By - Sabine Wetzel - JRS Pharma

This article discusses the effectiveness of alginates, which are naturally occurring salts found in brown algae, for use in anti-reflux formulations.

Reflux of gastric acid into the esophagus is a common problem that may lead to heartburn, symptoms of which can include a sour or bitter taste in the back of the throat and mouth and a burning pain in the esophagus that can radiate into the chest, reminiscent of a cardiac event [1]. In chronic cases, reflux can lead to more severe conditions, such as the gastroesophageal reflux disease (GERD), which affects up to 30 percent of adults in the western world [2]. Long-term reflux of gastric juice can damage the mucous membrane of the esophagus, leading to inflammation, preliminary stages of cancer (Barrett’s esophagus), ulcers, bleeding, and esophagus strictures due to scarred tissue.  The prevalence of acid reflux, as well as its short- and long-term health consequences, make it necessary to formulate effective drug products.

Physiological Background 

Gastric juice mainly contains water, hydrochloric acid, pepsinogen, mucus, and bicarbonate. These components break down, denature, and disinfect ingested food. Due to its hydrochloric acid content, the pH of gastric juice under fasted conditions lies in the range of 1 to 1.5 [3].  

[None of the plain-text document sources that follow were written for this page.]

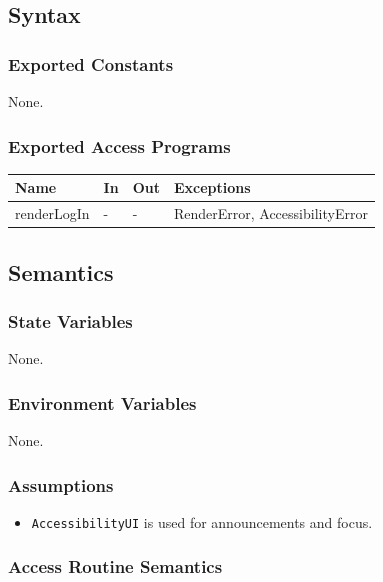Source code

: \documentclass[12pt, titlepage]{article}
\begin{document}
\subsection{Syntax}

\subsubsection{Exported Constants}
None.

\subsubsection{Exported Access Programs}

\begin{center}
  \begin{tabular}{p{2.5cm} p{3cm} p{3cm} p{4cm}}
    \hline
    \textbf{Name} & \textbf{In} & \textbf{Out} & \textbf{Exceptions} \\
    \hline
    renderLogIn & - & - & RenderError, AccessibilityError \\
    \hline
  \end{tabular}
\end{center}

\subsection{Semantics}

\subsubsection{State Variables}

None.

\subsubsection{Environment Variables}

None. 

\subsubsection{Assumptions}

\begin{itemize}
  \item \texttt{AccessibilityUI} is used for announcements and focus.
\end{itemize}

\subsubsection{Access Routine Semantics}
\end{document}
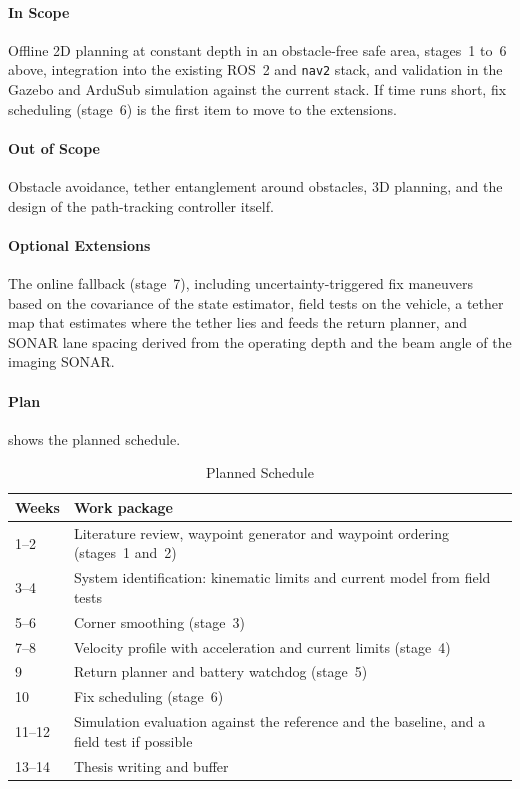 \documentclass[article,notoc]{IDSCreport}
\begin{document}
\paragraph{In Scope} Offline 2D planning at constant depth in an obstacle-free
safe area, stages~1 to~6 above, integration into the existing ROS~2 and
\texttt{nav2} stack, and validation in the Gazebo and ArduSub simulation against
the current stack. If time runs short, fix scheduling (stage~6) is the first
item to move to the extensions.

\paragraph{Out of Scope} Obstacle avoidance, tether entanglement around
obstacles, 3D planning, and the design of the path-tracking controller
itself.

\paragraph{Optional Extensions} The online fallback (stage~7), including
uncertainty-triggered fix maneuvers based on the covariance of the state
estimator, field tests on the vehicle, a tether map that estimates where the
tether lies and feeds the return planner, and SONAR lane spacing derived from
the operating depth and the beam angle of the imaging SONAR.

\paragraph{Plan}  shows the planned schedule.

\begin{table}[htbp]
    \centering
    \caption{Planned Schedule}
    \label{tab:Plan}
    \begin{tabular}{lp{}}
        \toprule
        Weeks  & Work package \\
        \midrule
        1--2   & Literature review, waypoint generator and waypoint ordering (stages~1 and~2) \\
        3--4   & System identification: kinematic limits and current model from field tests \\
        5--6   & Corner smoothing (stage~3) \\
        7--8   & Velocity profile with acceleration and current limits (stage~4) \\
        9      & Return planner and battery watchdog (stage~5) \\
        10     & Fix scheduling (stage~6) \\
        11--12 & Simulation evaluation against the reference and the baseline, and a field test if possible \\
        13--14 & Thesis writing and buffer \\
        \bottomrule
    \end{tabular}
\end{table}
\end{document}

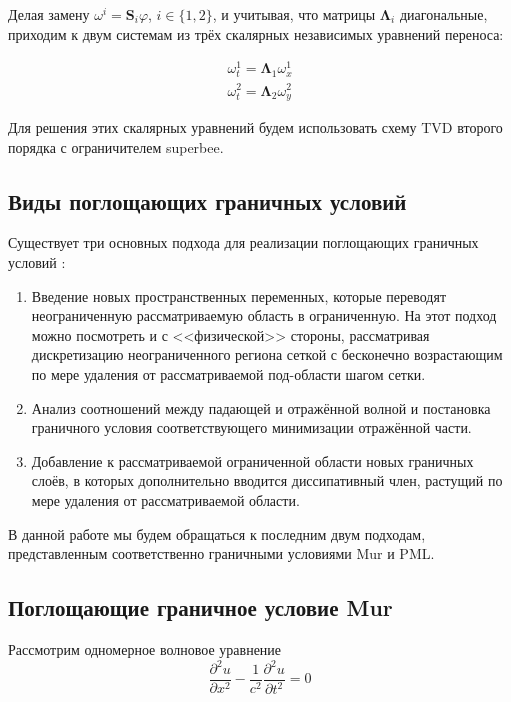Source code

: Делая замену $\omega^i =  \pmb{S}_i \varphi$, $i\in\{1,2\}$, и учитывая, что матрицы $\pmb{\Lambda}_i$ диагональные, приходим к двум системам из трёх скалярных независимых уравнений переноса:

\begin{equation}
\begin{gathered} 
	\omega^1_t = \pmb{\Lambda}_1 \omega^1_x\\
	\omega^2_t = \pmb{\Lambda}_2 \omega^2_y
\end{gathered}
\end{equation}

Для решения этих скалярных уравнений будем использовать схему TVD второго порядка с ограничителем superbee.

\subsection{Виды поглощающих граничных условий}

Существует три основных подхода для реализации поглощающих граничных условий \cite{Trefethen1996FiniteDA} \cite{arch_comp_sim}:
\begin{enumerate}
    \item  Введение новых пространственных переменных, которые переводят неограниченную рассматриваемую область в ограниченную. На этот подход можно посмотреть и с <<физической>> стороны, рассматривая дискретизацию неограниченного региона сеткой с бесконечно возрастающим по мере удаления от рассматриваемой под-области шагом сетки.
    \item Анализ соотношений между падающей и отражённой волной и постановка граничного условия соответствующего минимизации отражённой части.
    \item Добавление к рассматриваемой ограниченной области новых граничных слоёв, в которых дополнительно вводится диссипативный член, растущий по мере удаления от рассматриваемой области.
\end{enumerate}

В данной работе мы будем обращаться к последним двум подходам, представленным соответственно граничными условиями Mur и PML.

\subsection{Поглощающие граничное условие Mur}

Рассмотрим одномерное волновое уравнение
\begin{equation}
    \dfrac{\partial^2 u}{\partial x^2} - \dfrac{1}{c^2}\dfrac{\partial^2 u}{\partial t^2} = 0
    \label{eq:1d_wave_eq}
\end{equation}

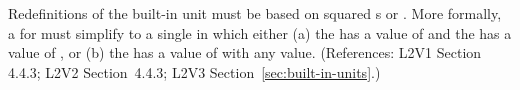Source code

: Redefinitions of the built-in unit  must be based on squared
s or .  More formally, a \UnitDefinition
for  must simplify to a single \Unit in which either (a) the
  has a value of  and the
  has a value of , or (b) the
  has a value of  with
any  value.  (References: L2V1 Section 4.4.3; L2V2
Section~4.4.3; L2V3 Section~\ref{sec:built-in-units}.)
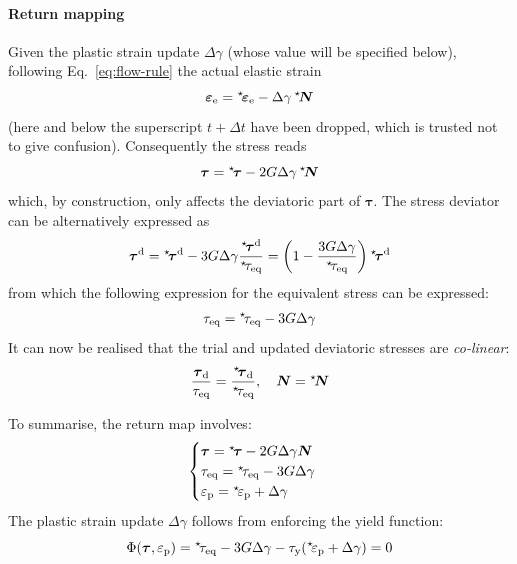 \documentclass{goose-article}
\newcommand\ST[1]{\hspace*{-.3em}~^\star\!#1}
\newcommand\T[1]{\bm{{#1}}}
\begin{document}
\paragraph{Return mapping}

Given the plastic strain update $\Delta \gamma$ (whose value will be specified below),
following Eq.~\eqref{eq:flow-rule} the actual elastic strain
\begin{equation}
    \T{\varepsilon}_\mathrm{e} = \ST{\T{\varepsilon}}_\mathrm{e} - \Delta \gamma \,\ST{\T{N}}
\end{equation}
(here and below the superscript $t + \Delta t$ have been dropped,
which is trusted not to give confusion).
Consequently the stress reads
\begin{equation}
    \T{\tau} = \ST{\T{\tau}} - 2 G \Delta \gamma \, \ST{\T{N}}
\end{equation}
which, by construction, only affects the deviatoric part of $\T{\tau}$.
The stress deviator can be alternatively expressed as
\begin{equation}
    \T{\tau}^\mathrm{d}
    = \ST{\T{\tau}}^\mathrm{d}
    - 3 G \Delta \gamma \frac{\ST{\T{\tau}}^\mathrm{d}}{\ST{\tau}_\mathrm{eq}}
    = \left( 1 - \frac{3 G \Delta \gamma }{\ST{\tau}_\mathrm{eq}} \right) \ST{\T{\tau}}^\mathrm{d}
\end{equation}
from which the following expression for the equivalent stress can be expressed:
\begin{equation}
    \tau_\mathrm{eq} = \ST{\tau}_\mathrm{eq} - 3 G \Delta \gamma
\end{equation}
It can now be realised that the trial and updated deviatoric stresses are \emph{co-linear}:
\begin{equation}
    \frac{ \T{\tau}_\mathrm{d} }{ \tau_\mathrm{eq} }
    =
    \frac{ \ST{\T{\tau}}_\mathrm{d} }{ \ST{\tau}_\mathrm{eq} }, \quad
    \T{N} = \ST{\T{N}}
\end{equation}

To summarise, the return map involves:
\begin{equation}
    \begin{cases}
        \T{\tau} = \ST{\T{\tau}} - 2 G \Delta \gamma \T{N}
        \\
        \tau_\mathrm{eq} = \ST{\tau}_\mathrm{eq} - 3 G \Delta \gamma
        \\
        \varepsilon_\mathrm{p} = \ST{\varepsilon}_\mathrm{p} + \Delta \gamma
    \end{cases}
\end{equation}
The plastic strain update $\Delta \gamma$ follows from enforcing the yield function:
\begin{equation}
    \Phi(\T{\tau}, \varepsilon_\mathrm{p})
    = \ST{\tau}_\mathrm{eq}
    - 3 G \Delta \gamma - \tau_\mathrm{y} ( \ST{\varepsilon}_\mathrm{p} + \Delta \gamma ) = 0
    \label{eq:return-map:yield-function}
\end{equation}
\end{document}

In healthy people, the lower esophageal sphincter muscle prevents the reflux of acidic gastric content into the esophagus. However, certain functional disorders may lead this closure mechanism to fail. Organic causes as well as nutritional and lifestyle habits—such as excessive consumption of alcohol, nicotine, or caffeine; severe obesity; and psychological stress—can trigger or aggravate reflux-related health issues [1, 4, 5].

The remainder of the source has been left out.